No one was expecting much. There were no stars in it. The composer was working with a new partner for the first time. That partner had had six flops in a row. The choreographer was unknown, outside the small world of serious dance. The director, famous for his Hollywood work, had never had a Broadway success. There were empty seats in the theater that night, March 31st, 1943.
As the curtain went up, there was no chorus line, as was the case in most musicals of that era. Instead, there was just an old lady sitting center stage churning butter in the morning light of a summer day.

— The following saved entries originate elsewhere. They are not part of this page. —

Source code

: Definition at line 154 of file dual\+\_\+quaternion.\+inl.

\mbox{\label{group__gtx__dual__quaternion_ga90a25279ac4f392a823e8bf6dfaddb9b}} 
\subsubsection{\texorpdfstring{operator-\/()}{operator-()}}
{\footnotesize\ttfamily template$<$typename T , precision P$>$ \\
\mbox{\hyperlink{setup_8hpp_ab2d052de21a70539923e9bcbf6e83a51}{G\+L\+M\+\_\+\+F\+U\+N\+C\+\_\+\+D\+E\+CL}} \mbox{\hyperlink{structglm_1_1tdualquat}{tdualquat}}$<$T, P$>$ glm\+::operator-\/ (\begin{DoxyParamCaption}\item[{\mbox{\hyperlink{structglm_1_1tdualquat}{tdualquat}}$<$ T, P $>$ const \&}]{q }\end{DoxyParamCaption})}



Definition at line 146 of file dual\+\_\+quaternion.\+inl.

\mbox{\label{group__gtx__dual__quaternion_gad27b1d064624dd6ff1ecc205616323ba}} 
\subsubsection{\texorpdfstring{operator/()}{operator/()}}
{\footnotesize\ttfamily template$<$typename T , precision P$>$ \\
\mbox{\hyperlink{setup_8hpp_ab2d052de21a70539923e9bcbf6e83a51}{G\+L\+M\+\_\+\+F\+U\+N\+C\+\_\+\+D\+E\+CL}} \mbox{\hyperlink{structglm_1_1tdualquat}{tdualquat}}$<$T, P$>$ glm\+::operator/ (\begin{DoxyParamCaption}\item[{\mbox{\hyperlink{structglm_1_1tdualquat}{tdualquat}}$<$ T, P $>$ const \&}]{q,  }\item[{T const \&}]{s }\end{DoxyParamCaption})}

Offstage, a baritone voice started singing a capella, “There’s a bright golden haze on the meadow…”
The musical, of course, was “Oklahoma!”
Brooks Atkinson, the New York Times drama critic for many years, believed that it was this very song that changed the history of musical theater. Quoting the song’s last verse, “All the sounds of the earth are like music/All the sounds of the earth are like music / The breeze is so busy it don’t miss a tree/And an ol’ weepin’ willer is laughing at me!” Atkinson wrote, “After a verse like that, sung to a buoyant melody, the banalities of the old musical stage became intolerable.”
After a gestation of about 75 years, the Broadway musical had reach maturity. “Oklahoma!” unleashed a flood of creativity at the hands not only of its own authors, Richard Rodgers and Oscar Hammerstein II, but dozens of others. Harold Arlen and E. Y. Harburg, Lerner, and Loewe, Leonard Bernstein, Meredith Willson, Betty Comden and Adolph Green, Jule Styne, Cole Porter, Irving Berlin, Stephen Sondheim, to name just a few. And, of course, the show’s enormous financial success—it ran three times as long as any previous book musical and paid its investors 33 dollars for every one dollar they had risked—transformed the way musical theater was done.
Thus, “Oklahoma!” became the most important musical ever written. Broadway’s history has been divided ever since into pre-“Oklahoma!” and post-“Oklahoma!” periods. It proved to be the beautiful morning of the golden age of the Broadway musical, one of the supreme artistic achievements of the 20th century.